- Required work
What is needed is an exact copy of the entries, with the pictures excluded.

- Data supplied
Content starts

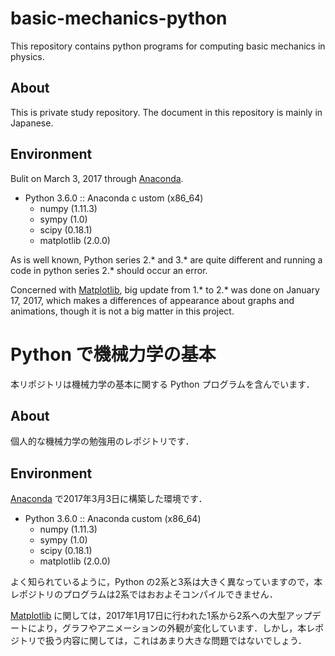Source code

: # basic-mechanics-python

This repository contains python programs for computing basic mechanics in physics.

## About

This is private study repository. The document in this repository is mainly in Japanese.

## Environment
Bulit on March 3, 2017 through [Anaconda](https://www.continuum.io).

* Python 3.6.0 :: Anaconda c ustom (x86_64)
  * numpy (1.11.3)
  * sympy (1.0)
  * scipy (0.18.1)
  * matplotlib (2.0.0)

As is well known, Python series 2.\* and 3.\* are quite different and running a code in python series 2.\* should occur an error.

Concerned with [Matplotlib](http://matplotlib.org/index.html), big update from 1.\* to 2.\* was done on January 17, 2017, which makes a differences of appearance about graphs and animations, though it is not a big matter in this project.


# Python で機械力学の基本

本リポジトリは機械力学の基本に関する Python プログラムを含んでいます．


## About

個人的な機械力学の勉強用のレポジトリです．


## Environment

[Anaconda](https://www.continuum.io) で2017年3月3日に構築した環境です．

* Python 3.6.0 :: Anaconda custom (x86_64)
  * numpy (1.11.3)
  * sympy (1.0)
  * scipy (0.18.1)
  * matplotlib (2.0.0)

よく知られているように，Python の2系と3系は大きく異なっていますので，本レポジトリのプログラムは2系ではおおよそコンパイルできません．

[Matplotlib](http://matplotlib.org/index.html) に関しては，2017年1月17日に行われた1系から2系への大型アップデートにより，グラフやアニメーションの外観が変化しています．しかし，本レポジトリで扱う内容に関しては，これはあまり大きな問題ではないでしょう．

Content ends

- Result of the exercise
Source code

: # basic-mechanics-python

This repository contains python programs for computing basic mechanics in physics.

## About

This is private study repository. The document in this repository is mainly in Japanese.

## Environment
Bulit on March 3, 2017 through [Anaconda](https://www.continuum.io).

* Python 3.6.0 :: Anaconda c ustom (x86_64)
  * numpy (1.11.3)
  * sympy (1.0)
  * scipy (0.18.1)
  * matplotlib (2.0.0)

As is well known, Python series 2.\* and 3.\* are quite different and running a code in python series 2.\* should occur an error.

Concerned with [Matplotlib](http://matplotlib.org/index.html), big update from 1.\* to 2.\* was done on January 17, 2017, which makes a differences of appearance about graphs and animations, though it is not a big matter in this project.


# Python で機械力学の基本

本リポジトリは機械力学の基本に関する Python プログラムを含んでいます．


## About

個人的な機械力学の勉強用のレポジトリです．


## Environment

[Anaconda](https://www.continuum.io) で2017年3月3日に構築した環境です．

* Python 3.6.0 :: Anaconda custom (x86_64)
  * numpy (1.11.3)
  * sympy (1.0)
  * scipy (0.18.1)
  * matplotlib (2.0.0)

よく知られているように，Python の2系と3系は大きく異なっていますので，本レポジトリのプログラムは2系ではおおよそコンパイルできません．

[Matplotlib](http://matplotlib.org/index.html) に関しては，2017年1月17日に行われた1系から2系への大型アップデートにより，グラフやアニメーションの外観が変化しています．しかし，本レポジトリで扱う内容に関しては，これはあまり大きな問題ではないでしょう．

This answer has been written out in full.